▸ **WHAT IS BEING ASKED**: Whenever the word "open" turns up in a line below, that line should be copied.

Start of DATA SUPPLIED

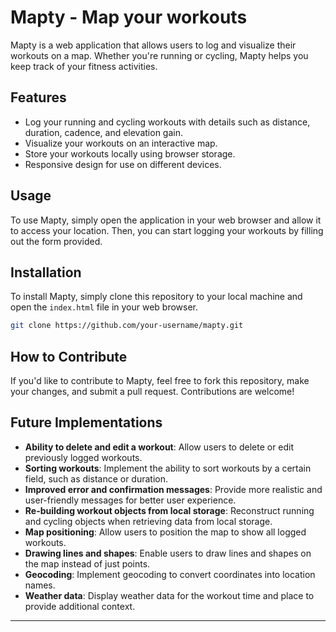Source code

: 
# Mapty - Map your workouts

Mapty is a web application that allows users to log and visualize their workouts on a map. Whether you're running or cycling, Mapty helps you keep track of your fitness activities.

## Features

- Log your running and cycling workouts with details such as distance, duration, cadence, and elevation gain.
- Visualize your workouts on an interactive map.
- Store your workouts locally using browser storage.
- Responsive design for use on different devices.

## Usage

To use Mapty, simply open the application in your web browser and allow it to access your location. Then, you can start logging your workouts by filling out the form provided.

## Installation

To install Mapty, simply clone this repository to your local machine and open the `index.html` file in your web browser.

```bash
git clone https://github.com/your-username/mapty.git
```

## How to Contribute

If you'd like to contribute to Mapty, feel free to fork this repository, make your changes, and submit a pull request. Contributions are welcome!

## Future Implementations

- **Ability to delete and edit a workout**: Allow users to delete or edit previously logged workouts.
- **Sorting workouts**: Implement the ability to sort workouts by a certain field, such as distance or duration.
- **Improved error and confirmation messages**: Provide more realistic and user-friendly messages for better user experience.
- **Re-building workout objects from local storage**: Reconstruct running and cycling objects when retrieving data from local storage.
- **Map positioning**: Allow users to position the map to show all logged workouts.
- **Drawing lines and shapes**: Enable users to draw lines and shapes on the map instead of just points.
- **Geocoding**: Implement geocoding to convert coordinates into location names.
- **Weather data**: Display weather data for the workout time and place to provide additional context.

---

End of DATA SUPPLIED

▸ **TASK OUTPUT**:
To use Mapty, simply open the application in your web browser and allow it to access your location. Then, you can start logging your workouts by filling out the form provided.
To install Mapty, simply clone this repository to your local machine and open the `index.html` file in your web browser.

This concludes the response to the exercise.